• **DESCRIPTION OF THE TASK**: From the data, copy out every line in which the word "Ctrl" appears.

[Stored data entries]
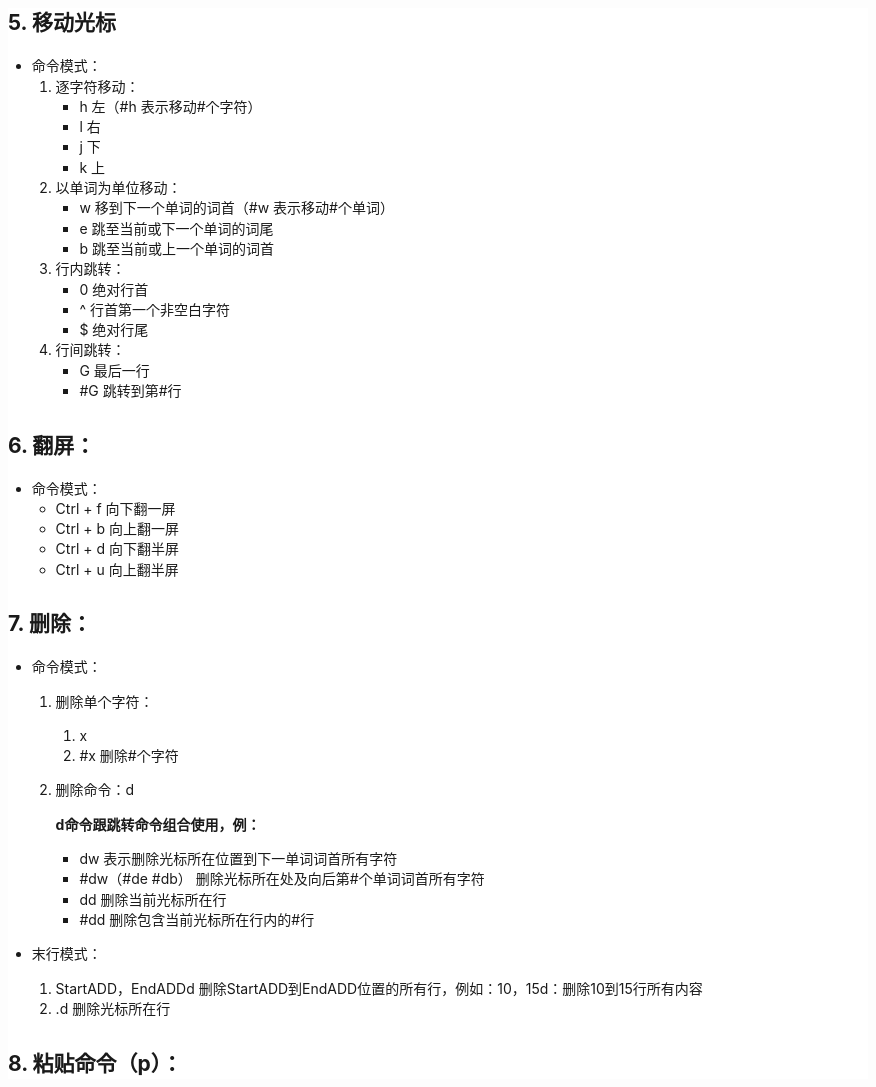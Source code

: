 ## 5. 移动光标

   * 命令模式：
     1. 逐字符移动：
        * h  左（#h  表示移动#个字符）
        * l  右
        * j  下
        * k  上
     2. 以单词为单位移动：
        * w  移到下一个单词的词首（#w  表示移动#个单词）
        * e  跳至当前或下一个单词的词尾
        * b  跳至当前或上一个单词的词首
     3. 行内跳转：
        * 0  绝对行首
        * ^  行首第一个非空白字符
        * $  绝对行尾
     4. 行间跳转：
        * G  最后一行
        * #G 跳转到第#行

## 6. 翻屏：

   * 命令模式：
     * Ctrl + f  向下翻一屏
     * Ctrl + b  向上翻一屏
     * Ctrl + d  向下翻半屏
     * Ctrl + u  向上翻半屏

## 7. 删除：

   * 命令模式：

     1. 删除单个字符：

        1. x
        2. #x  删除#个字符

     2. 删除命令：d

        **d命令跟跳转命令组合使用，例：**

        * dw  表示删除光标所在位置到下一单词词首所有字符
        * #dw（#de  #db）  删除光标所在处及向后第#个单词词首所有字符
        * dd  删除当前光标所在行
        * #dd 删除包含当前光标所在行内的#行

   * 末行模式：

     1. StartADD，EndADDd  删除StartADD到EndADD位置的所有行，例如：10，15d：删除10到15行所有内容
     2. .d  删除光标所在行

## 8. 粘贴命令（p）：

• **RESULT OF THE EXERCISE**:
     * Ctrl + f  向下翻一屏
     * Ctrl + b  向上翻一屏
     * Ctrl + d  向下翻半屏
     * Ctrl + u  向上翻半屏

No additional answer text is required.